In retrospect, these propositions seem built into the Viriconium sequence from its very beginning, though MJH has revised some of the tales, and the inevitability of the movement of the sequence, from Secondary World to the salutary mundanity of this world, is in part an artifact of hindsight. The sequence comprises The Pastel City (1971), A Storm of Wings (1980 US) and In Viriconium (1982; vt The Floating Gods 1983 US), plus Viriconium Nights (coll 1984 US; very much rev 1985 UK). The latter's revision is radical; one story from the new version later appeared as The Luck in the Head (1983 Interzone; graph with rev text 1991 illus Ian Miller).
The Pastel City is set in a fairly conventional Dying-Earth venue. Viriconium, the City of the title, lies at the heart of a world littered midden-like with the detritus of aeons; it is ruled by a queen, surrounded by enemies, and defended by Lord tegeus-Cromis, who is (like most of MJH's protagonists) a Knight of the Doleful Countenance: his weapons fail to be Magic and he ultimately turns his back on the war. A Storm of Wings is a kind of visual pun on the first book, repeating the basic story but this time in Crosshatch terms, with the giant insectile invaders' Perception of the world literally vying with humans' perception of the same terrain. In Viriconium completes the process; through a Parody of Arthurian motifs like that of the Fisher King and the Waste Land, it conveys a sense of the uselessness of Story or Underlier when the Land itself is a phantasm, otiose and paralysed with entropy. But here – unlike the ultimate refusal of Despite which redeems the land in Stephen R Donaldson's first Chronicles of Thomas Covenant the Unbeliever (1977) – the proper response is, precisely, a kind of Despite. Unless Viriconium is refused, the souls who manufacture it out of their own refusal to see the true world have no hope. At the end, marking some kind of exit from dolour, the painter Audsley King abandons his Fisher-King-like pose and begins to paint that real world, which is ours. The tales in the revised version of Viriconium Nights continue the movement away from fantasy; in the last of them, "A Young Man's Journey to Viriconium", nothing remains of Viriconium in this world but accidents of perception.

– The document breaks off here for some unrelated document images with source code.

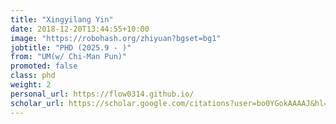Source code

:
 ```yaml
---
title: "Xingyilang Yin"
date: 2018-12-20T13:44:55+10:00
image: "https://robohash.org/zhiyuan?bgset=bg1"
jobtitle: "PHD (2025.9 - )"
from: "UM(w/ Chi-Man Pun)"
promoted: false
class: phd
weight: 2
personal_url: https://flow0314.github.io/
scholar_url: https://scholar.google.com/citations?user=bo0YGokAAAAJ&hl=zh-CN
---
```

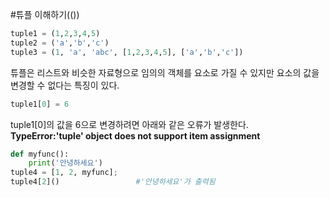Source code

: #튜플 이해하기(())

```python
tuple1 = (1,2,3,4,5)
tuple2 = ('a','b','c')
tuple3 = (1, 'a', 'abc', [1,2,3,4,5], ['a','b','c'])
```
튜플은 리스트와 비슷한 자료형으로 임의의 객체를 요소로 가질 수 있지만 요소의 값을 변경할 수 없다는 특징이 있다.
```python
tuple1[0] = 6
```
tuple1[0]의 값을 6으로 변경하려면 아래와 같은 오류가 발생한다. <br>
**TypeError:'tuple' object does not support item assignment**

```python
def myfunc():
    print('안녕하세요')
tuple4 = [1, 2, myfunc];
tuple4[2]()                 #'안녕하세요'가 출력됨
```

MJH's only other fantasy novel – Climbers (1989) is set entirely in the contemporary UK – is The Course of the Heart (1992), which may be his finest single title. The relationship between this world and an imagined (or real) other one here becomes more complex. Between this world and the "Pleroma" – which the protagonists have gained sight of during a disastrous college Ritual under the guidance of a fake Magus – lies an Imaginary Land created by two of those protagonists, and through which they construct a precariously meaningful shape to their lives. The third protagonist – another Knight of the Doleful Countenance – fails to grasp that meaning, and his life turns into a profoundly depressing cul-de-sac. The stories assembled in The Ice Monkey and Other Stories (coll 1983) variously gnaw at similar failures (and very occasional, very partial successes) in the task of living real lives.
In his 1990s work MJH shows some signs of not punishing his protagonists for their attempts to make sense of things. If this pattern evolves, both MJH and his protagonists will have earned any dream to which they can hold. [JC]
other works (sf): The Committed Men (1971); The Centauri Device (1974 US); The Machine in Shaft Ten and Other Stories (coll 1975).